Au visa de l’article L. 121-26 du code de la consommation, dans sa rédaction antérieure à l'entrée en vigueur de la loi n° 2014-344 du 17 mars 2014 la Première Chambre de la Cour de Cassation est venue censurer un arrêt rendu par la Cour d’Appel.

Pour mémoire, ce texte précisait qu’avant l'expiration du délai de réflexion de sept jours prévu à l'article L. 121-25, nul ne peut exiger ou obtenir du client, directement ou indirectement, à quelque titre ni sous quelque forme que ce soit, une contrepartie quelconque ni aucun engagement ni effectuer des prestations de services de quelque nature que ce soit ; que la méconnaissance de ces dispositions d'ordre public est sanctionnée par la nullité du mandat.

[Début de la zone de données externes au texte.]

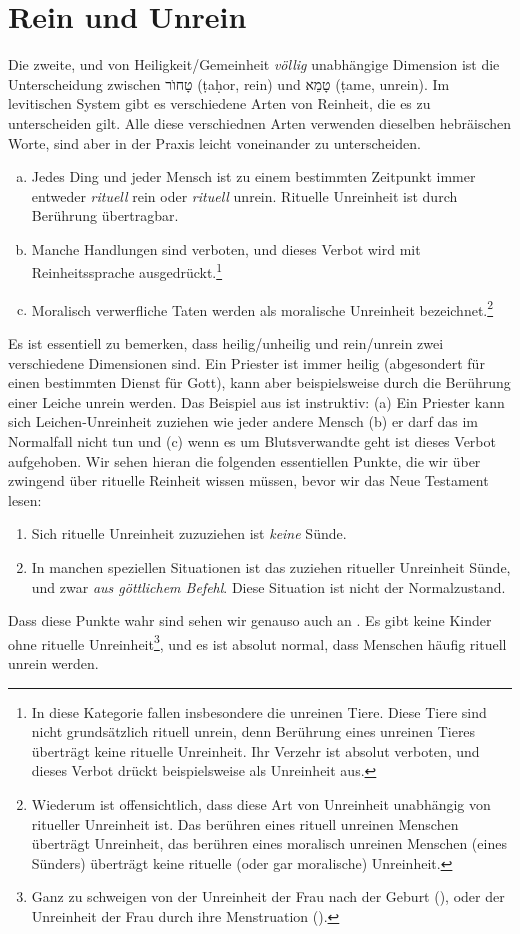 \section{\label{opfer-als-nicht-tod}Rein und Unrein}
Die zweite, und von Heiligkeit/Gemeinheit \textit{völlig} unabhängige Dimension ist die Unterscheidung zwischen טָחוֺר (ṭaḥor, rein) und טָמֵא (ṭame, unrein).
Im levitischen System gibt es verschiedene Arten von Reinheit, die es zu unterscheiden gilt.
Alle diese verschiednen Arten verwenden dieselben hebräischen Worte, sind aber in der Praxis leicht voneinander zu unterscheiden.
\begin{enumerate}[(a)]
	\item Jedes Ding und jeder Mensch ist zu einem bestimmten Zeitpunkt immer entweder \textit{rituell} rein oder \textit{rituell} unrein.
	Rituelle Unreinheit ist durch Berührung übertragbar.
	\item Manche Handlungen sind verboten, und dieses Verbot wird mit Reinheitssprache ausgedrückt.\footnote{
		In diese Kategorie fallen insbesondere die unreinen Tiere. Diese Tiere sind nicht grundsätzlich rituell unrein, denn Berührung eines unreinen Tieres überträgt keine rituelle Unreinheit. Ihr Verzehr ist absolut verboten, und dieses Verbot drückt beispielsweise  als Unreinheit aus.}
	\item Moralisch verwerfliche Taten werden als moralische Unreinheit bezeichnet.\footnote{
		Wiederum ist offensichtlich, dass diese Art von Unreinheit unabhängig von ritueller Unreinheit ist. Das berühren eines rituell unreinen Menschen überträgt Unreinheit, das berühren eines moralisch unreinen Menschen (eines Sünders) überträgt keine rituelle (oder gar moralische) Unreinheit.}
\end{enumerate}
Es ist essentiell zu bemerken, dass heilig/unheilig und rein/unrein zwei verschiedene Dimensionen sind.
Ein Priester ist immer heilig (abgesondert für einen bestimmten Dienst für Gott), kann aber beispielsweise durch die Berührung einer Leiche unrein werden.
Das Beispiel aus  ist instruktiv:
(a) Ein Priester kann sich Leichen-Unreinheit zuziehen wie jeder andere Mensch (b) er darf das im Normalfall nicht tun und (c) wenn es um Blutsverwandte geht ist dieses Verbot aufgehoben.
Wir sehen hieran die folgenden essentiellen Punkte, die wir über zwingend über rituelle Reinheit wissen müssen, bevor wir das Neue Testament lesen:
\begin{enumerate}[(1)]
	\item Sich rituelle Unreinheit zuzuziehen ist \textit{keine} Sünde.
	\item In manchen speziellen Situationen ist das zuziehen ritueller Unreinheit Sünde, und zwar \textit{aus göttlichem Befehl}. Diese Situation ist nicht der Normalzustand.
\end{enumerate}
Dass diese Punkte wahr sind sehen wir genauso auch an .
Es gibt keine Kinder ohne rituelle Unreinheit\footnote{Ganz zu schweigen von der Unreinheit der Frau nach der Geburt (), oder der Unreinheit der Frau durch ihre Menstruation ().},
und es ist absolut normal, dass Menschen häufig rituell unrein werden.

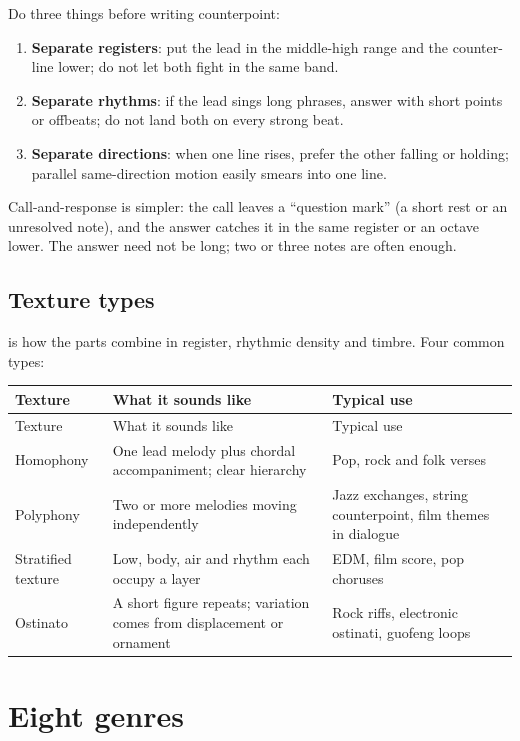 Do three things before writing counterpoint:

\begin{enumerate}
\item \textbf{Separate registers}: put the lead in the middle-high range and the counter-line lower; do not let both fight in the same band.
\item \textbf{Separate rhythms}: if the lead sings long phrases, answer with short points or offbeats; do not land both on every strong beat.
\item \textbf{Separate directions}: when one line rises, prefer the other falling or holding; parallel same-direction motion easily smears into one line.
\end{enumerate}

Call-and-response is simpler: the call leaves a ``question mark'' (a short rest or an unresolved note), and the answer catches it in the same register or an octave lower. The answer need not be long; two or three notes are often enough.

\subsection{Texture types}
\label{sec:texture-types}

 is how the parts combine in register, rhythmic density and timbre. Four common types:

\begin{longtable}{p{}p{}p{}}
\toprule
Texture & What it sounds like & Typical use \\
\midrule
\endfirsthead
\toprule
Texture & What it sounds like & Typical use \\
\midrule
\endhead
Homophony & One lead melody plus chordal accompaniment; clear hierarchy & Pop, rock and folk verses \\
Polyphony & Two or more melodies moving independently & Jazz exchanges, string counterpoint, film themes in dialogue \\
Stratified texture & Low, body, air and rhythm each occupy a layer & EDM, film score, pop choruses \\
Ostinato & A short figure repeats; variation comes from displacement or ornament & Rock riffs, electronic ostinati, guofeng loops \\
\bottomrule
\end{longtable}

\section{Eight genres}
\label{sec:genres-eight}

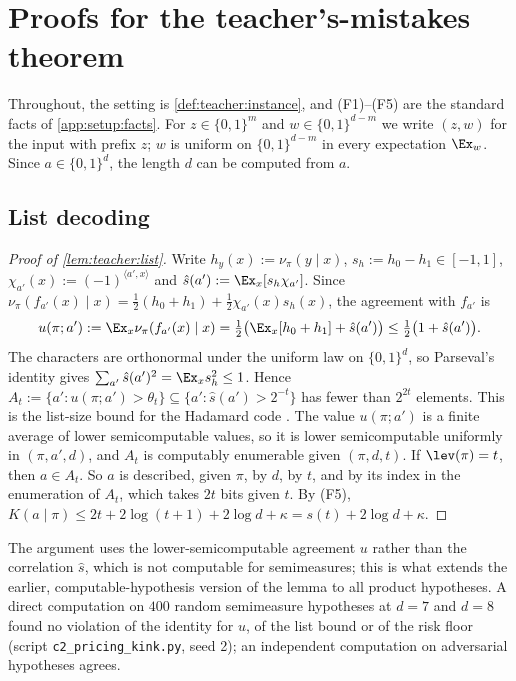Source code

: \section{Proofs for the teacher's-mistakes theorem}\label{app:teacher}

Throughout, the setting is \cref{def:teacher:instance}, and (F1)--(F5) are the standard facts of \cref{app:setup:facts}. For $z\in\{0,1\}^m$ and $w\in\{0,1\}^{d-m}$ we write $(z,w)$ for the input with prefix $z$; $w$ is uniform on $\{0,1\}^{d-m}$ in every expectation $\Ex_w$. Since $a\in\{0,1\}^d$, the length $d$ can be computed from $a$.

\subsection{List decoding}\label{app:teacher:list}

\begin{proof}[Proof of \cref{lem:teacher:list}]
Write $h_y(x):=\nu_\pi(y\mid x)$, $s_h:=h_0-h_1\in[-1,1]$, $\chi_{a'}(x):=(-1)^{\langle a',x\rangle}$ and $\hat s(a'):=\Ex_x[s_h\chi_{a'}]$. Since $\nu_\pi(f_{a'}(x)\mid x)=\frac12(h_0+h_1)+\frac12\chi_{a'}(x)s_h(x)$, the agreement with $f_{a'}$ is
\[
u(\pi;a'):=\Ex_x\nu_\pi(f_{a'}(x)\mid x)=\tfrac12\big(\Ex_x[h_0+h_1]+\hat s(a')\big)\le\tfrac12\big(1+\hat s(a')\big).
\]
The characters are orthonormal under the uniform law on $\{0,1\}^d$, so Parseval's identity gives $\sum_{a'}\hat s(a')^2=\Ex_xs_h^2\le1$. Hence $A_t:=\{a':u(\pi;a')>\theta_t\}\subseteq\{a':\hat s(a')>2^{-t}\}$ has fewer than $2^{2t}$ elements. This is the list-size bound for the Hadamard code \citep{goldreich1989hard,kushilevitz1993learning}. The value $u(\pi;a')$ is a finite average of lower semicomputable values, so it is lower semicomputable uniformly in $(\pi,a',d)$, and $A_t$ is computably enumerable given $(\pi,d,t)$. If $\lev(\pi)=t$, then $a\in A_t$. So $a$ is described, given $\pi$, by $d$, by $t$, and by its index in the enumeration of $A_t$, which takes $2t$ bits given $t$. By (F5), $K(a\mid\pi)\le2t+2\log(t+1)+2\log d+\kappa=s(t)+2\log d+\kappa$.
\end{proof}

The argument uses the lower-semicomputable agreement $u$ rather than the correlation $\hat s$, which is not computable for semimeasures; this is what extends the earlier, computable-hypothesis version of the lemma \citep[section ``Simplicity and normativity from imitation'']{claude2026whatfollows} to all product hypotheses. A direct computation on $400$ random semimeasure hypotheses at $d=7$ and $d=8$ found no violation of the identity for $u$, of the list bound or of the risk floor (script \texttt{c2\_\allowbreak{}pricing\_\allowbreak{}kink.py}, seed 2); an independent computation on adversarial hypotheses agrees.

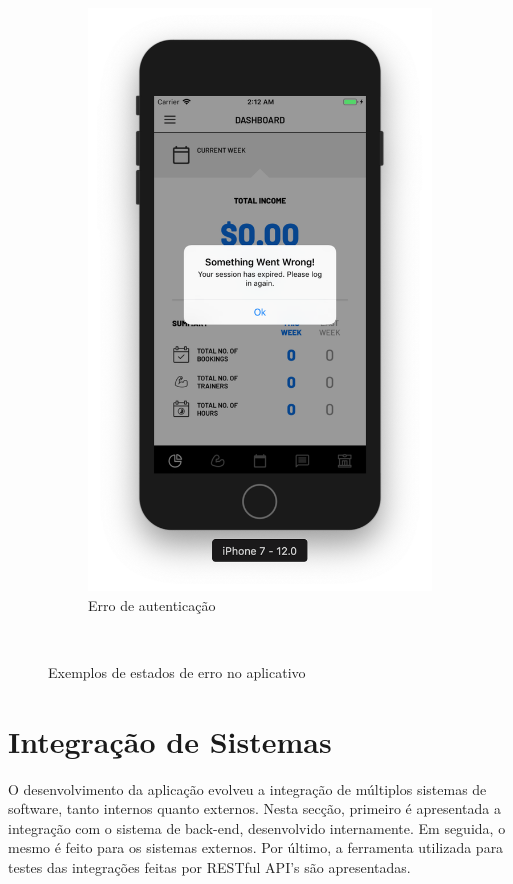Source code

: \begin{figure}[H]
\begin{subfigure}[b]{0.4\textwidth}
        \includegraphics[width=\textwidth]{pfc/figuras/session-expired.png}
        \caption{Erro de autenticação}
        \label{fig:session-expired}
    \end{subfigure}
    ~
    \caption{Exemplos de estados de erro no aplicativo}
    \label{fig:error-states}
\end{figure}

\section{Integração de Sistemas}
O desenvolvimento da aplicação evolveu a integração de múltiplos sistemas de software, tanto internos quanto externos. Nesta secção, primeiro é apresentada a integração com o sistema de back-end, desenvolvido internamente. Em seguida, o mesmo é feito para os sistemas externos. Por último, a ferramenta utilizada para testes das integrações feitas por RESTful API's são apresentadas. 

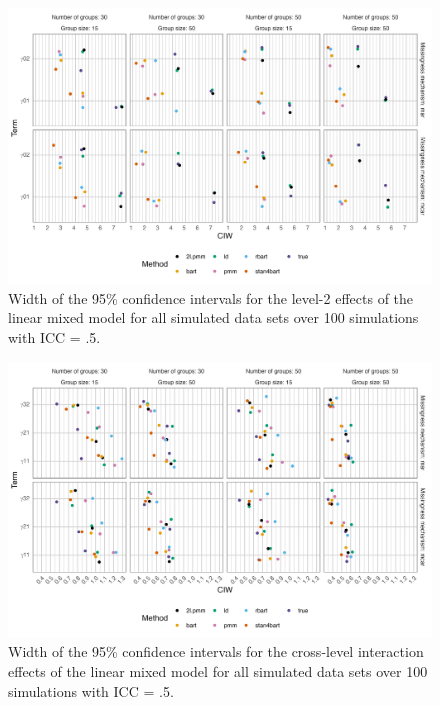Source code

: \documentclass[10pt, a4paper, titlepage]{article}
\begin{document}
\begin{figure}[H]
    \centering
    \includegraphics[width=1\textwidth]{ciwlevel2.png}
    \caption{Width of the 95\% confidence intervals for the level-2 effects of the linear mixed model for all simulated data sets over 100 simulations with ICC = .5.}
    \label{fig:ciwlevel2}
\end{figure}

\begin{figure}[H]
    \centering
    \includegraphics[width=1\textwidth]{ciwcrosslevel.png}
    \caption{Width of the 95\% confidence intervals for the cross-level interaction effects of the linear mixed model for all simulated data sets over 100 simulations with ICC = .5.}
    \label{fig:ciwcrosslevel}
\end{figure}
\end{document}
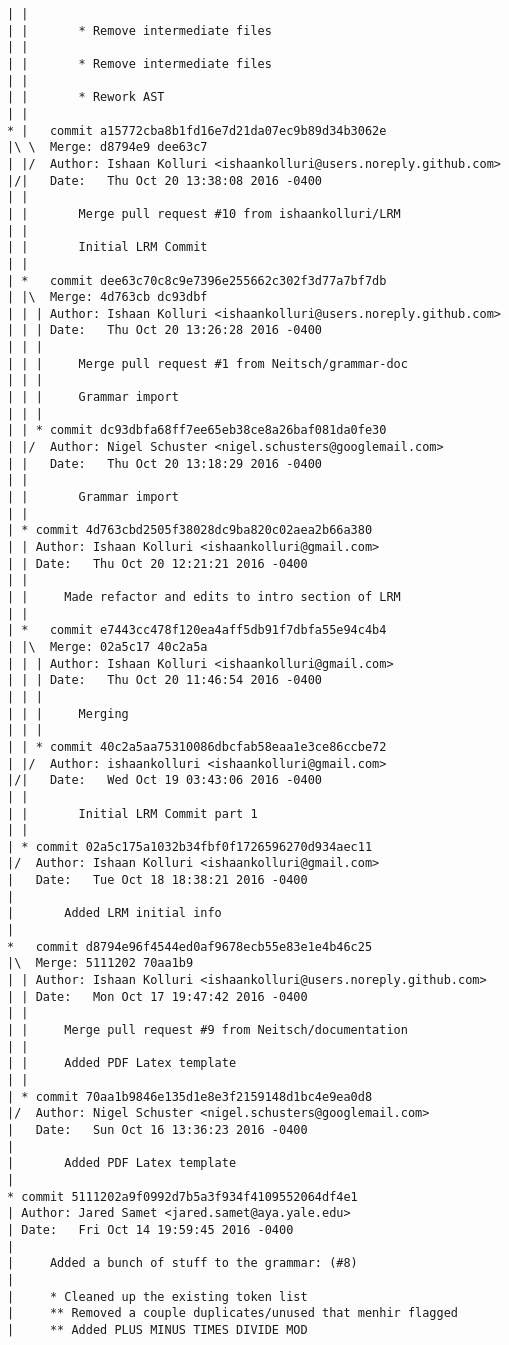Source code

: \begin{lstlisting}
| |       
| |       * Remove intermediate files
| |       
| |       * Remove intermediate files
| |       
| |       * Rework AST
| |     
* |   commit a15772cba8b1fd16e7d21da07ec9b89d34b3062e
|\ \  Merge: d8794e9 dee63c7
| |/  Author: Ishaan Kolluri <ishaankolluri@users.noreply.github.com>
|/|   Date:   Thu Oct 20 13:38:08 2016 -0400
| |   
| |       Merge pull request #10 from ishaankolluri/LRM
| |       
| |       Initial LRM Commit
| |     
| *   commit dee63c70c8c9e7396e255662c302f3d77a7bf7db
| |\  Merge: 4d763cb dc93dbf
| | | Author: Ishaan Kolluri <ishaankolluri@users.noreply.github.com>
| | | Date:   Thu Oct 20 13:26:28 2016 -0400
| | | 
| | |     Merge pull request #1 from Neitsch/grammar-doc
| | |     
| | |     Grammar import
| | |    
| | * commit dc93dbfa68ff7ee65eb38ce8a26baf081da0fe30
| |/  Author: Nigel Schuster <nigel.schusters@googlemail.com>
| |   Date:   Thu Oct 20 13:18:29 2016 -0400
| |   
| |       Grammar import
| |   
| * commit 4d763cbd2505f38028dc9ba820c02aea2b66a380
| | Author: Ishaan Kolluri <ishaankolluri@gmail.com>
| | Date:   Thu Oct 20 12:21:21 2016 -0400
| | 
| |     Made refactor and edits to intro section of LRM
| |     
| *   commit e7443cc478f120ea4aff5db91f7dbfa55e94c4b4
| |\  Merge: 02a5c17 40c2a5a
| | | Author: Ishaan Kolluri <ishaankolluri@gmail.com>
| | | Date:   Thu Oct 20 11:46:54 2016 -0400
| | | 
| | |     Merging
| | |    
| | * commit 40c2a5aa75310086dbcfab58eaa1e3ce86ccbe72
| |/  Author: ishaankolluri <ishaankolluri@gmail.com>
|/|   Date:   Wed Oct 19 03:43:06 2016 -0400
| |   
| |       Initial LRM Commit part 1
| |   
| * commit 02a5c175a1032b34fbf0f1726596270d934aec11
|/  Author: Ishaan Kolluri <ishaankolluri@gmail.com>
|   Date:   Tue Oct 18 18:38:21 2016 -0400
|   
|       Added LRM initial info
|    
*   commit d8794e96f4544ed0af9678ecb55e83e1e4b46c25
|\  Merge: 5111202 70aa1b9
| | Author: Ishaan Kolluri <ishaankolluri@users.noreply.github.com>
| | Date:   Mon Oct 17 19:47:42 2016 -0400
| | 
| |     Merge pull request #9 from Neitsch/documentation
| |     
| |     Added PDF Latex template
| |   
| * commit 70aa1b9846e135d1e8e3f2159148d1bc4e9ea0d8
|/  Author: Nigel Schuster <nigel.schusters@googlemail.com>
|   Date:   Sun Oct 16 13:36:23 2016 -0400
|   
|       Added PDF Latex template
|  
* commit 5111202a9f0992d7b5a3f934f4109552064df4e1
| Author: Jared Samet <jared.samet@aya.yale.edu>
| Date:   Fri Oct 14 19:59:45 2016 -0400
| 
|     Added a bunch of stuff to the grammar: (#8)
|     
|     * Cleaned up the existing token list
|     ** Removed a couple duplicates/unused that menhir flagged
|     ** Added PLUS MINUS TIMES DIVIDE MOD

\end{lstlisting}
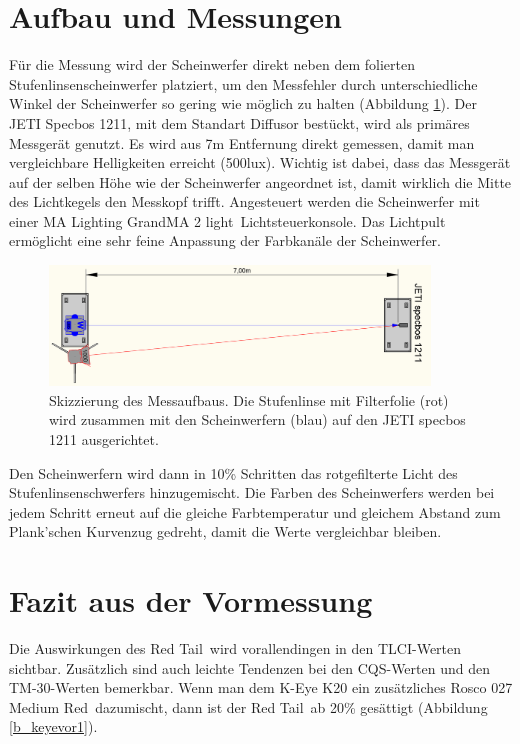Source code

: \section{Aufbau und Messungen}
\label{sec_vmaum}

Für die Messung wird der Scheinwerfer direkt neben dem folierten Stufenlinsenscheinwerfer platziert, um den Messfehler durch unterschiedliche Winkel der Scheinwerfer so gering wie möglich zu halten (Abbildung \ref{b_aufbaumessung1}). Der JETI Specbos 1211, mit dem Standart Diffusor bestückt, wird als primäres Messgerät genutzt. Es wird aus 7m Entfernung direkt gemessen, damit man vergleichbare Helligkeiten erreicht (500lux). Wichtig ist dabei, dass das Messgerät auf der selben Höhe wie der Scheinwerfer angeordnet ist, damit wirklich die Mitte des Lichtkegels den Messkopf trifft.
Angesteuert werden die Scheinwerfer mit einer MA Lighting \glqq GrandMA 2 light\grqq\ Lichtsteuerkonsole. Das Lichtpult ermöglicht eine sehr feine Anpassung der Farbkanäle der Scheinwerfer.

\begin{figure}[H]     %
\centering
\includegraphics[width=0.9\textwidth]{bilder/aufbaumessung1} 
\caption {Skizzierung des Messaufbaus. Die Stufenlinse mit Filterfolie (rot) wird zusammen mit den Scheinwerfern (blau) auf den JETI specbos 1211 ausgerichtet.}\label{b_aufbaumessung1}
\end{figure}



Den Scheinwerfern wird dann in 10\% Schritten das rotgefilterte Licht des Stufenlinsenschwerfers hinzugemischt. Die Farben des Scheinwerfers werden bei jedem Schritt erneut auf die gleiche Farbtemperatur und gleichem Abstand zum Plank'schen Kurvenzug gedreht, damit die Werte vergleichbar bleiben.


\section{Fazit aus der Vormessung}
\label{sec_vmfazit}
Die Auswirkungen des \glqq Red Tail\grqq\ wird vorallendingen in den TLCI-Werten sichtbar. Zusätzlich sind auch leichte Tendenzen bei den CQS-Werten und den TM-30-Werten bemerkbar.
Wenn man dem K-Eye K20 ein zusätzliches Rosco 027 \glqq Medium Red\grqq\ dazumischt, dann ist der \glqq Red Tail\grqq\ ab 20\% gesättigt (Abbildung \ref{b_keyevor1}).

En l’espèce, une SCI a donné à une Société de transactions immobilières un mandat, contractuellement soumis aux dispositions du code de la consommation relatives au démarchage à domicile, en vue de la vente d'un appartement au prix de 2 350 000 euros, incluant une rémunération de 80 000 euros, et une clause pénale dans l'hypothèse où le mandant refuserait de signer une promesse de vente au prix convenu avec tout acquéreur présenté par le mandataire.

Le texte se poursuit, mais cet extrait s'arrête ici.